(Stored items from a collection)
----

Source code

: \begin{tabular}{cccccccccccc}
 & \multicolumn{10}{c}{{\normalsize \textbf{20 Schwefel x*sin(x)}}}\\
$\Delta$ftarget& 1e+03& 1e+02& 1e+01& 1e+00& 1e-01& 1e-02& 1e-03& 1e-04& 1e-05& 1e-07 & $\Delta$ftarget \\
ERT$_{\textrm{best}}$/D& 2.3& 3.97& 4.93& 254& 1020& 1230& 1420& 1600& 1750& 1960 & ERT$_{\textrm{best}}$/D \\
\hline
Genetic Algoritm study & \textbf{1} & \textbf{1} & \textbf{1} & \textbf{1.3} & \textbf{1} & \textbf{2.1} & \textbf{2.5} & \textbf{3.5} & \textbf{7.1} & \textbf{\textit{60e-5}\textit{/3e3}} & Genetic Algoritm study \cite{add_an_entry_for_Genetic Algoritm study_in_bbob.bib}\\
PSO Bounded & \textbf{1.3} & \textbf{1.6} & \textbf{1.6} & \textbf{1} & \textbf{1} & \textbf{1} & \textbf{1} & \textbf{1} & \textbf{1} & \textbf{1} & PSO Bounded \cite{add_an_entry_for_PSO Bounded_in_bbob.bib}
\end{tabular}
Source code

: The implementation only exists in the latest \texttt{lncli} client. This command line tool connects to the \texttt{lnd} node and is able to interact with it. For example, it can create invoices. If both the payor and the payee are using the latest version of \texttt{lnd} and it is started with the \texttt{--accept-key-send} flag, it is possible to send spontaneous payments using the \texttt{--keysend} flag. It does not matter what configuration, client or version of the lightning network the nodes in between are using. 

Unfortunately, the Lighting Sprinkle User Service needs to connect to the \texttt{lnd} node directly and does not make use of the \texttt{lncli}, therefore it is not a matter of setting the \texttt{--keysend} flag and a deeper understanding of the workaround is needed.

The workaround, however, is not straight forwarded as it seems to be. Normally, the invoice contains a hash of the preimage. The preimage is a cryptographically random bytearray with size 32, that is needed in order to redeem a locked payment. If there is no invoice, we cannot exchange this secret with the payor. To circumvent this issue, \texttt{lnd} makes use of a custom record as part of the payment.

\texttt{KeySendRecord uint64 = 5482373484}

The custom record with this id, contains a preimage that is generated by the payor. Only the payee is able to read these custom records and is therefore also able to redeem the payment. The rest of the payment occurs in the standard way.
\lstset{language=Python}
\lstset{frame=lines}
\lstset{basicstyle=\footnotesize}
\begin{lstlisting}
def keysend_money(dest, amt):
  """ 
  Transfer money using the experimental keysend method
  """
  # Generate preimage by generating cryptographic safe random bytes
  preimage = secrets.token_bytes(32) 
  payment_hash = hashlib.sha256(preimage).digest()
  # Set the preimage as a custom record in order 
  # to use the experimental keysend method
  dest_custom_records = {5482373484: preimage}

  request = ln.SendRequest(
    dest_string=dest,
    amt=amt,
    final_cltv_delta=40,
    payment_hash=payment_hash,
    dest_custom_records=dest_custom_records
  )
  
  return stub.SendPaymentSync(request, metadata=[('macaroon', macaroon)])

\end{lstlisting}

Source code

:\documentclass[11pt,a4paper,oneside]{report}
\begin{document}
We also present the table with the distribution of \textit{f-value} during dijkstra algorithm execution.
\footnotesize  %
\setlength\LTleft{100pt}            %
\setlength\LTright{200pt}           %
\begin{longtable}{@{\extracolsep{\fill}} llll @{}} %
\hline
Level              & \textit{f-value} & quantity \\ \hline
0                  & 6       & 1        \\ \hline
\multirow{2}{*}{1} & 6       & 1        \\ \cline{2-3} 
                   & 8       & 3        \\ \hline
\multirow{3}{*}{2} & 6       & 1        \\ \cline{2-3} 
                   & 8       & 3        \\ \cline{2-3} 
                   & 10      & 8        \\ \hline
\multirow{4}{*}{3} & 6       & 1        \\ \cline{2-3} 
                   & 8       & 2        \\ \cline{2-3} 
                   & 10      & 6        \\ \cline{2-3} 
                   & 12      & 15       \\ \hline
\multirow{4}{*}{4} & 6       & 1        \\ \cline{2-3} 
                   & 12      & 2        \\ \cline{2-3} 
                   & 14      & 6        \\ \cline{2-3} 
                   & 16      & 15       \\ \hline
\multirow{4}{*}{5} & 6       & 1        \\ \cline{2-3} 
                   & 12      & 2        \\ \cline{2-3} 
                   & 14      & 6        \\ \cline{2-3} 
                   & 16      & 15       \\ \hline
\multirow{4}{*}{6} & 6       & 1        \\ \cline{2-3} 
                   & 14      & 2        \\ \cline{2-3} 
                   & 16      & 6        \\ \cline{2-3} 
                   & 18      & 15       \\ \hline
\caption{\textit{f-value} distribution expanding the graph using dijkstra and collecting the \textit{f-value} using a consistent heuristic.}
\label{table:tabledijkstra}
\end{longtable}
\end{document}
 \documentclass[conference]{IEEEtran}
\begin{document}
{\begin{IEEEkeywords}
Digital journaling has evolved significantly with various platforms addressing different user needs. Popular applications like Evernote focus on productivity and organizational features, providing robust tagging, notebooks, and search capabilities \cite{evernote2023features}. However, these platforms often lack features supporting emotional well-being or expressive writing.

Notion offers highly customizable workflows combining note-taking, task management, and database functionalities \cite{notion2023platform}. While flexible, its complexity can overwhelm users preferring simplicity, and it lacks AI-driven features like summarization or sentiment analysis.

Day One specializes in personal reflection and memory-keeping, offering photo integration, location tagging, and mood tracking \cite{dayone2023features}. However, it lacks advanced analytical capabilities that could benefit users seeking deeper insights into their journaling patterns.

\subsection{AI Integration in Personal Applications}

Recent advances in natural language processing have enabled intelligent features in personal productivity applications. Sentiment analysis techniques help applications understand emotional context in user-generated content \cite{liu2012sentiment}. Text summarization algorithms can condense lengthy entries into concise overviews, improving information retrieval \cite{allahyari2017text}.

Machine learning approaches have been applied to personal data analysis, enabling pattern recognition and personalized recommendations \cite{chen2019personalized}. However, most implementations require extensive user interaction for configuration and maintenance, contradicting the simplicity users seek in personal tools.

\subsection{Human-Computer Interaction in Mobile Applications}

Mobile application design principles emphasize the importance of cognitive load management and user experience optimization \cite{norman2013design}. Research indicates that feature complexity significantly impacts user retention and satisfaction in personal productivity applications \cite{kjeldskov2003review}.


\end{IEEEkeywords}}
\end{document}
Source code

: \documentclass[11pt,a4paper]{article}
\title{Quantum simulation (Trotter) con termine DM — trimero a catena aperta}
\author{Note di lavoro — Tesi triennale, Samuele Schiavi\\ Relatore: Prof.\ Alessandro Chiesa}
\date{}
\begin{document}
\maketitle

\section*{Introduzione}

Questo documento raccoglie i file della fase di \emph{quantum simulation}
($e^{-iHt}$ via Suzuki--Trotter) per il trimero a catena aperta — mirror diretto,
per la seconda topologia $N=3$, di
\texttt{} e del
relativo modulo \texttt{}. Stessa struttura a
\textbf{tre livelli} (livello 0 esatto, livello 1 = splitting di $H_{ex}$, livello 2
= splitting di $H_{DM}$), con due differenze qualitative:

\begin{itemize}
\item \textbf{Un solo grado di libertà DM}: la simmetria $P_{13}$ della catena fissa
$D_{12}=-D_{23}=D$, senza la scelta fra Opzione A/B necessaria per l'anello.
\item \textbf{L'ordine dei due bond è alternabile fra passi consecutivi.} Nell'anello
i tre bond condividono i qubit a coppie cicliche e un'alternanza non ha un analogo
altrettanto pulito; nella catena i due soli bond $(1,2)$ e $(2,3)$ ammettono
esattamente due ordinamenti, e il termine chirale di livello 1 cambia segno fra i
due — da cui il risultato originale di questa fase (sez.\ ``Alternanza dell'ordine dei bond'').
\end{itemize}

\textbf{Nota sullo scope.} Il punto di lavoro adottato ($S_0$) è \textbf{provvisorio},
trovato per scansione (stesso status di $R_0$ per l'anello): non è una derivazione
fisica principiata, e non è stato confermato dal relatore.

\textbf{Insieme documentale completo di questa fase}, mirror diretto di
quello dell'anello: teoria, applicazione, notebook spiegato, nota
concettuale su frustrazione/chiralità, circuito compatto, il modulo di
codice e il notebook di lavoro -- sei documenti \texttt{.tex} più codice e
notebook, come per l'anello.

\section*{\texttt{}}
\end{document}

----

Your objective: Which lines above hold the string "ordine"? Copy each of them.

Worked solution:
\item \textbf{L'ordine dei due bond è alternabile fra passi consecutivi.} Nell'anello
due — da cui il risultato originale di questa fase (sez.\ ``Alternanza dell'ordine dei bond'').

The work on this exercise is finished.